— ACTIVITY —
In the records that follow, find each line with "viagens" and pull it out.

— INFORMATION SHOWN —
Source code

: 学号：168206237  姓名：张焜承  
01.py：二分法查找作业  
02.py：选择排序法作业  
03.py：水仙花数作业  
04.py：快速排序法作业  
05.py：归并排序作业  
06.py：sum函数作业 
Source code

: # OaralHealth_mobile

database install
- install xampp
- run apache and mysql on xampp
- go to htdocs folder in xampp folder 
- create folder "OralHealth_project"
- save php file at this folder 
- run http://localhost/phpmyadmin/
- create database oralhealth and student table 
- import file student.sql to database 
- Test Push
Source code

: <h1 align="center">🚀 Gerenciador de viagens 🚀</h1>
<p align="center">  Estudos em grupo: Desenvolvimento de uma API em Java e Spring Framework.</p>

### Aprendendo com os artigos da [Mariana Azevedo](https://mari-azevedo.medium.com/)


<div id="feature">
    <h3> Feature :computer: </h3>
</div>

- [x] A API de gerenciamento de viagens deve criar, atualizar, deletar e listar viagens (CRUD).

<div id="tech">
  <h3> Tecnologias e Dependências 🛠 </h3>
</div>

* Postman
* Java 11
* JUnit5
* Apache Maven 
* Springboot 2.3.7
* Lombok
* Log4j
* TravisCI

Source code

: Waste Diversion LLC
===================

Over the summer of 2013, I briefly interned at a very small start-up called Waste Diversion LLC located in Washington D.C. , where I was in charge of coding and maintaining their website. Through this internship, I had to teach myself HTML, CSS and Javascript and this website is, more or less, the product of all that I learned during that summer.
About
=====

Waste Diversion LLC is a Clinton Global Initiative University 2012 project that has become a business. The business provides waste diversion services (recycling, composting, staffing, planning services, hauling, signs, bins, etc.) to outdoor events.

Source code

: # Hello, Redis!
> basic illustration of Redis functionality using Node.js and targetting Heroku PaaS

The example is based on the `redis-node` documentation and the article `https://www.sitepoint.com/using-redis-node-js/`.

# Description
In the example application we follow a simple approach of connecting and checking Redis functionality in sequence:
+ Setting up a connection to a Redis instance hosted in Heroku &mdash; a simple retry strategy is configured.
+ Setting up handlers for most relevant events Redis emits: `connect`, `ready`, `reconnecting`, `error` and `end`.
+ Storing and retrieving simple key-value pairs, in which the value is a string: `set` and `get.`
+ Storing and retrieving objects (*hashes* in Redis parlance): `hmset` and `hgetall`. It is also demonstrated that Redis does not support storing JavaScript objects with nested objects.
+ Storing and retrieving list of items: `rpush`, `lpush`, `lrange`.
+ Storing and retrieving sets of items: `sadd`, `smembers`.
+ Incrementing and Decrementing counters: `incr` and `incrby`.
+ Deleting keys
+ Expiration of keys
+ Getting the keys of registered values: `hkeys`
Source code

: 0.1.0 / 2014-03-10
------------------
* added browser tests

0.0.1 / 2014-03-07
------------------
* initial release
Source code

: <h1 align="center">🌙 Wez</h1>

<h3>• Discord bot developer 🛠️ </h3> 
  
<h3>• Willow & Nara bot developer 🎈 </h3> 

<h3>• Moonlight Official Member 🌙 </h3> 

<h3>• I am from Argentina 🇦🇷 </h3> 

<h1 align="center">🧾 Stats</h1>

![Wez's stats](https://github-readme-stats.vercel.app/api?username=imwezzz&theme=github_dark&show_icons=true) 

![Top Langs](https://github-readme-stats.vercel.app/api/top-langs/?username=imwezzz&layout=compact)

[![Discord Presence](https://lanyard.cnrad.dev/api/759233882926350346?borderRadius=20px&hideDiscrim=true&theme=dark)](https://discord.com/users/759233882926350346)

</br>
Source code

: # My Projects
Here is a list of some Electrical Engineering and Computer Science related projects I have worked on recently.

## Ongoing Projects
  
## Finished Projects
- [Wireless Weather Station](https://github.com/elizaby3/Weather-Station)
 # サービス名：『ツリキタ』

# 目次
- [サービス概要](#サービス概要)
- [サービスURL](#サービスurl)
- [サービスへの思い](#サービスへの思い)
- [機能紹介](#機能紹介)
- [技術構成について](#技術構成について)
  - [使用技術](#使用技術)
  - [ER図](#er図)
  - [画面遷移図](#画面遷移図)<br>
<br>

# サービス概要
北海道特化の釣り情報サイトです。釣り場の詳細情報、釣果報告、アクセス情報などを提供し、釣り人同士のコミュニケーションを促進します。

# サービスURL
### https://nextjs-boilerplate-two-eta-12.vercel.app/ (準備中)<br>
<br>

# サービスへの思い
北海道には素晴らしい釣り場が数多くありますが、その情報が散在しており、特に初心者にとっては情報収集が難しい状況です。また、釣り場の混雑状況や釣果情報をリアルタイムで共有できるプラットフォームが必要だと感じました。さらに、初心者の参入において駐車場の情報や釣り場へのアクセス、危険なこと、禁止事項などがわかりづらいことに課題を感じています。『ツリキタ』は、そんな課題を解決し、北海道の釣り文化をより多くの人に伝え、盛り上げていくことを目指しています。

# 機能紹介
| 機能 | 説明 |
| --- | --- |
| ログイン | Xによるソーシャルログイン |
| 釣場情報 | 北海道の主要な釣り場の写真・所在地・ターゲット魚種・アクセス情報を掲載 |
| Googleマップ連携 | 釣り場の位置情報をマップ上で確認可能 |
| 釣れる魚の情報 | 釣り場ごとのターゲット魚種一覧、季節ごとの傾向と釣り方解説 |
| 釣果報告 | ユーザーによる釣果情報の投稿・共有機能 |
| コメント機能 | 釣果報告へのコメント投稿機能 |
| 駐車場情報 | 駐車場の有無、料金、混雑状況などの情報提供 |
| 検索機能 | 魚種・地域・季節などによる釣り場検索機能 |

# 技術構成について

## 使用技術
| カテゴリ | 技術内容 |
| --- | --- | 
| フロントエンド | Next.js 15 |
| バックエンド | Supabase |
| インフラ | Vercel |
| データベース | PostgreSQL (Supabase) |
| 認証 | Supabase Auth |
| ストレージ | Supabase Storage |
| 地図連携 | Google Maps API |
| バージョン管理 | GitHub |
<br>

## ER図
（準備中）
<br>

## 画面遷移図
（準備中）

— TASK RESPONSE —
: <h1 align="center">🚀 Gerenciador de viagens 🚀</h1>
- [x] A API de gerenciamento de viagens deve criar, atualizar, deletar e listar viagens (CRUD).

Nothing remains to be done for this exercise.